SM: I’d love to have you share a little more about your memories of your great-grandmother’s stories, and about some of the ways in which the “monstrous and the mundane co-existed” in them.
SMG: My great-grandmother would tell me stories before I went to sleep or when I was bored. She’d tell me about her childhood and her family during the time of the Mexican Revolution. She was very casual about all of it. There was not a sense of…drama, I would say. She’d describe what it was like to have your house ransacked by soldiers or a relative killed, but it all seemed very normal. These things happen, you know? And it was the same with the monsters from folklore. Shit happens. Witches do turn you into an inanimate object and you do meet The Llorona on the road late at night. My great-grandmother grew up very poor and could barely read but she always accepted her existence in a matter-of-fact way. Even her adventures—which at the time I thought were real, but which surely were invented—had a very mundane quality to them.

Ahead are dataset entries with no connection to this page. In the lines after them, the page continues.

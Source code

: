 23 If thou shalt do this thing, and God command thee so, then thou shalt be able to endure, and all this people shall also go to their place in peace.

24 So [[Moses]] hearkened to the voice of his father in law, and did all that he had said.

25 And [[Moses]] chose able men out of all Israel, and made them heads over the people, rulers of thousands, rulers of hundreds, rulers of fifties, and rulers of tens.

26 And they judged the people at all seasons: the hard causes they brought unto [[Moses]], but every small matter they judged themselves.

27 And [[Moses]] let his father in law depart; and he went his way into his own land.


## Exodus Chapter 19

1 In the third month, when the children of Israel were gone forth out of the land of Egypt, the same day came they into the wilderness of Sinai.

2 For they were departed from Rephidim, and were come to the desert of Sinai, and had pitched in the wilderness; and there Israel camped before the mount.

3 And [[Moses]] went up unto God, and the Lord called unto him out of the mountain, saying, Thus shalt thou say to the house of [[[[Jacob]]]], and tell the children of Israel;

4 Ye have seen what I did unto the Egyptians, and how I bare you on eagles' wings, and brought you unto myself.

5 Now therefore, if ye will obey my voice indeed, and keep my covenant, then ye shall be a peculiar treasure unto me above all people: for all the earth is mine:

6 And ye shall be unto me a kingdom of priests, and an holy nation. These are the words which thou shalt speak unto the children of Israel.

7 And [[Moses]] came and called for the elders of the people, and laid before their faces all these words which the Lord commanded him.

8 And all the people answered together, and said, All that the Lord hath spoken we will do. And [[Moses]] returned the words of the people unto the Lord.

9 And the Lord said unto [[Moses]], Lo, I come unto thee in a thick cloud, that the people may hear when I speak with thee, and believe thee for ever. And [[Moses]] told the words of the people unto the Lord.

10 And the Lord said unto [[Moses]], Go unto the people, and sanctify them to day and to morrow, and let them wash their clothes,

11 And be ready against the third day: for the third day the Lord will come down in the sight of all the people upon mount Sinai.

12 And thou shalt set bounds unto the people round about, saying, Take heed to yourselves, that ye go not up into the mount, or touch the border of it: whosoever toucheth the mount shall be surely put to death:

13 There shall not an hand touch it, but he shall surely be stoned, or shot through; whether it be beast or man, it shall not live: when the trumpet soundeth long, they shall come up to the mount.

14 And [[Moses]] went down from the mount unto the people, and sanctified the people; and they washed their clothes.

SM: You’re also a writer for whom fairy tales, and the various ways in which they’ve been adapted and transformed, have tremendous importance. You’ve said, “The best fairy tale movie remains The Company of Wolves, which understands its source material while giving it a feminist twist.” I’d love to read more of your thoughts on both the Neil Jordan film and, even more so, Angela Carter’s quintessential collection of revisionist fairy tales, The Bloody Chamber. What is it that Carter understood about her source material that other contemporary adapters did not? What is it about The Company of Wolves that makes it succeed where so many other fairy-tale film adaptations fail?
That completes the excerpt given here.